DESCRIPTION OF THE TASK » Keep every line of the data below that has the string "Εξυπνότερη" and present those lines.

[Items from a dataset]
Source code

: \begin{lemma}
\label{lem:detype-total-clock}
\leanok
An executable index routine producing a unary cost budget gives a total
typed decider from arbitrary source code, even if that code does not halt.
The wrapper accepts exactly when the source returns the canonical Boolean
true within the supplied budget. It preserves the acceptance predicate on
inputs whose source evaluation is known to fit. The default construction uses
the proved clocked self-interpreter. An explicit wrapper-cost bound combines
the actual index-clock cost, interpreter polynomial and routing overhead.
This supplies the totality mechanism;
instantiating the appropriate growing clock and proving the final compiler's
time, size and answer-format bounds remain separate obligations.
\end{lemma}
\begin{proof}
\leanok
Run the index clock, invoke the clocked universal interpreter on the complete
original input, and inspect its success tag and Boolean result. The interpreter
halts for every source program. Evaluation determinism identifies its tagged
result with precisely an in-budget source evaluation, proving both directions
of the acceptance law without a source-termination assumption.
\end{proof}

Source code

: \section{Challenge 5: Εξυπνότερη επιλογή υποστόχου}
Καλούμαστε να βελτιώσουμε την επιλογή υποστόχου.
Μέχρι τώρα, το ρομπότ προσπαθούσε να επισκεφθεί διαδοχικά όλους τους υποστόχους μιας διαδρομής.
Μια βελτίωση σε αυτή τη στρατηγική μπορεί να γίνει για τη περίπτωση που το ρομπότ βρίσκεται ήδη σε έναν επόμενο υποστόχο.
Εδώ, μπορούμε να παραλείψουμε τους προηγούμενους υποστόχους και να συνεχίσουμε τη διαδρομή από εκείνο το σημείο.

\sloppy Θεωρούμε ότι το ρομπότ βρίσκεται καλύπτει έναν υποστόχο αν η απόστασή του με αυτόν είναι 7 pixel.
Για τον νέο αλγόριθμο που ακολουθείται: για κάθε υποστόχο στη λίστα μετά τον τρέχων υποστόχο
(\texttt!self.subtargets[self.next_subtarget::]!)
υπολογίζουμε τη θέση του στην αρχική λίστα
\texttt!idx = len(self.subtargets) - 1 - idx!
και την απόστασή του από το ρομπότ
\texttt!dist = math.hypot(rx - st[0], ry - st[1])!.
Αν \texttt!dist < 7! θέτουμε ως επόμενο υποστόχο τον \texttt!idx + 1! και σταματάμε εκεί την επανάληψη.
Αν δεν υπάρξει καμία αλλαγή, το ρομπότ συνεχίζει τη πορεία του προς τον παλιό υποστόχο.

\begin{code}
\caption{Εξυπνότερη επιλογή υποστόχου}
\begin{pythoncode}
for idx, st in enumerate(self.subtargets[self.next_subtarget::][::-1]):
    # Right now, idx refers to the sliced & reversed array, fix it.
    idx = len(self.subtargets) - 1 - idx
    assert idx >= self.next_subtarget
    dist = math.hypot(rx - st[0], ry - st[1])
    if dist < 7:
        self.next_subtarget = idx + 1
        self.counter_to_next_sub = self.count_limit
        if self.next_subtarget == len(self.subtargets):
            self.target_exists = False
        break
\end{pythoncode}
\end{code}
* * *
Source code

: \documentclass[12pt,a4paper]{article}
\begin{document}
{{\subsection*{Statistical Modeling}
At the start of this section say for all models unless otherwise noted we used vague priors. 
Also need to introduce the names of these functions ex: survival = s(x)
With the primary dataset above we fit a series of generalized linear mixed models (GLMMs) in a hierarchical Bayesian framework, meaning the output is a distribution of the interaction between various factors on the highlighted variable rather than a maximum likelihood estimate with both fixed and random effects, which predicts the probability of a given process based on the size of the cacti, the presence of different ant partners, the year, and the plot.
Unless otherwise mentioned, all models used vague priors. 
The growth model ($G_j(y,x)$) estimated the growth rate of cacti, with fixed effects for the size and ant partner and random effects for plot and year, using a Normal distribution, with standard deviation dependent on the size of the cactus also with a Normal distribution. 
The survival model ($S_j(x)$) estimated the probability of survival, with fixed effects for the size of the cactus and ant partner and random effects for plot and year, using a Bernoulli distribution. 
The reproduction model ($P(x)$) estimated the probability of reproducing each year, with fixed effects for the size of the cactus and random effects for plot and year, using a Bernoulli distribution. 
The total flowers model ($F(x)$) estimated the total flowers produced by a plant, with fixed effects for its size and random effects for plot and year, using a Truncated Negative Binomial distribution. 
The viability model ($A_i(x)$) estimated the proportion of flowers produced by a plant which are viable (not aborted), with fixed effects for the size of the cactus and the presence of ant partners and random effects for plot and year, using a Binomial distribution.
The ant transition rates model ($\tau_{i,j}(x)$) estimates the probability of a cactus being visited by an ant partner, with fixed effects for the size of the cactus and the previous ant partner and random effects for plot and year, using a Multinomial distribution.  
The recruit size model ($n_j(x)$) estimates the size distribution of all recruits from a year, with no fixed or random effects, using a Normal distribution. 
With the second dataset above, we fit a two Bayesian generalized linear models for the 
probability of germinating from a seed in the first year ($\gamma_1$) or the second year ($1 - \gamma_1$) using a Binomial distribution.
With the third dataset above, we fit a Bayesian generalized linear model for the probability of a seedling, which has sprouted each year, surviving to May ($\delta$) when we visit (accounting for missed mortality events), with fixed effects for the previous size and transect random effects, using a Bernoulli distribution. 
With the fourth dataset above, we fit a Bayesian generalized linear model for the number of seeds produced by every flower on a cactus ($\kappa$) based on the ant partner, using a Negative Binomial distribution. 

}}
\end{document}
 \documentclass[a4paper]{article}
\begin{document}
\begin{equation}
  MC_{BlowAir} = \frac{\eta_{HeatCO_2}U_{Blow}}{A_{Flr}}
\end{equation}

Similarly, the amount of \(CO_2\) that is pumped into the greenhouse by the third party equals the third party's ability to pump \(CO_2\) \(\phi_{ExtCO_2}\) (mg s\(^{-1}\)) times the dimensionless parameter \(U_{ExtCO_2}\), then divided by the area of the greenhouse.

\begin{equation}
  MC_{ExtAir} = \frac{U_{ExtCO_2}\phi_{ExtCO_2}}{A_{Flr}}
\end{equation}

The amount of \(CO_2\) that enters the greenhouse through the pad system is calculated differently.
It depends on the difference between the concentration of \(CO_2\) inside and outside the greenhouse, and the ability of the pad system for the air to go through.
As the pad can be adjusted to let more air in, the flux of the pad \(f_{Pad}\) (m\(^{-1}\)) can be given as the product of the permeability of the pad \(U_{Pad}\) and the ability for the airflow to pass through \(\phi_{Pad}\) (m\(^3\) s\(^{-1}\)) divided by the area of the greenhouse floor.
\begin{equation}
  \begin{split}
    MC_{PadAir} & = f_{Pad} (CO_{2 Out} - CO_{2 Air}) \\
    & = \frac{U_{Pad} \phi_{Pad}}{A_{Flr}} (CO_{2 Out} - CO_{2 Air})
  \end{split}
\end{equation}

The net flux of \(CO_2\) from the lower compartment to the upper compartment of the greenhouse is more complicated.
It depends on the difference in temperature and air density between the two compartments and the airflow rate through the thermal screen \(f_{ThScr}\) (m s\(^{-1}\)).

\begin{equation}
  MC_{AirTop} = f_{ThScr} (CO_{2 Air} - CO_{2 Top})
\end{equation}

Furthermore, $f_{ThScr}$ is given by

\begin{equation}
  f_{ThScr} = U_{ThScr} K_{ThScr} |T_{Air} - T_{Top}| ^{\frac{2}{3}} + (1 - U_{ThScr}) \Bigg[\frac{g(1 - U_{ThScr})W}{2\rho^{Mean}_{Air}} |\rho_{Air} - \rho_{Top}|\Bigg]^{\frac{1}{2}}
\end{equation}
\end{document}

THE ANSWER »
: \section{Challenge 5: Εξυπνότερη επιλογή υποστόχου}
\caption{Εξυπνότερη επιλογή υποστόχου}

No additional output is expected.